The same shopping scenario under the NGA’s tax regime: New York would be able to collect tax from the California-based toy seller. Never mind that the company being taxed has absolutely no voice in what items New York decides to tax or at what rate it taxes them, and does not benefit from any services that state provides to its residents. Taxing officials would have no accountability to such extra-territorial taxpayers and no incentive to keep tax rates at bay. Consequently, the NGA approach would mean higher taxes and more transactions taxed; bad news for businesses and consumers alike.

In the “bricks and mortar” world, retailers collect and remit sales taxes and they base those rates on their own location (wisely avoiding the burden of computing different rates for any one of the thousands of tax jurisdictions their walk-in customers could be from). But since the NGA wants to empower every state to collect sales taxes from any online company based not on that business’s location but on a resident shopping there, the location of each customer must be collected and verified. Even leaving aside the implications that would have for consumer privacy, it would be no easy technological feat with 7,500 unique taxing jurisdictions in the US.

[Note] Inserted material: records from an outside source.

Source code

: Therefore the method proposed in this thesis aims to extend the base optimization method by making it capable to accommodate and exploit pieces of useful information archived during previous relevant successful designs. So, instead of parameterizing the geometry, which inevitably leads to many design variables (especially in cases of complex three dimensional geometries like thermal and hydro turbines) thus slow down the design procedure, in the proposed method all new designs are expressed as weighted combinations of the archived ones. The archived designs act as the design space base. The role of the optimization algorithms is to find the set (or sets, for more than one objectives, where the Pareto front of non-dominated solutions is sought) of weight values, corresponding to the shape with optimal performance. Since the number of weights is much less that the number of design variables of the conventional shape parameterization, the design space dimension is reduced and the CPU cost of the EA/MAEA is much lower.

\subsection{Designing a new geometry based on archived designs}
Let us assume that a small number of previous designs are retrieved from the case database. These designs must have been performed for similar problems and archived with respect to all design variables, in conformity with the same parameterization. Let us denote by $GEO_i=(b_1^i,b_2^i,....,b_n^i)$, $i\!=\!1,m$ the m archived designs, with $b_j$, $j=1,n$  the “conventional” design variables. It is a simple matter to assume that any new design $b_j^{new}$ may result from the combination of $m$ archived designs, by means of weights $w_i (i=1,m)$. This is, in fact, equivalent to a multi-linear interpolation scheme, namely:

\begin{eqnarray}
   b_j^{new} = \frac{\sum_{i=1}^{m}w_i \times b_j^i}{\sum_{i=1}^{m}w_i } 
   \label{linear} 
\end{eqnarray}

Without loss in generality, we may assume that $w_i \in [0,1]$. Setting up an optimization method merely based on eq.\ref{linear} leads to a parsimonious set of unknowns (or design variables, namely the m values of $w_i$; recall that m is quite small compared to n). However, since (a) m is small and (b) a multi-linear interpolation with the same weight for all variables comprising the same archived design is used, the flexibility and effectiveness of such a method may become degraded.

In trying to justify their tax-grab, the NGA claims that as sales grow, tax revenue will become insufficient to fund critical state and local services. Currently, tax coffers are awash with funds, but because e-commerce is predicted to reach $108 billion by 2003 it is possible that states will take in substantially less from sales taxes. Contrary to the ideas of the NGA, the answer to tax revenue concerns is not to extend states’ taxing and regulatory regimes beyond their geographical borders. Currently, five states have no sales tax at all and there are no related accounts of closing schools or bankrupt firehouses.

States and localities have options; one is an origin-based sales tax model. Purchases would be taxed according to the seller’s primary point of business, regardless of the location of the buyer. This approach promotes tax accountability and tax competition among jurisdictions. The NGA’s tax cartel would do neither.

As technology changes the way Americans live, work, and shop, states will need to adjust their mode of operation and governors will need to give careful consideration to how government can properly raise revenue in the new economy. But if the principle of “no taxation without representation” is to be preserved, then states shouldn’t have the opportunity to tax those to whom they are not accountable. Besides, Christmas shopping is painful enough as it is.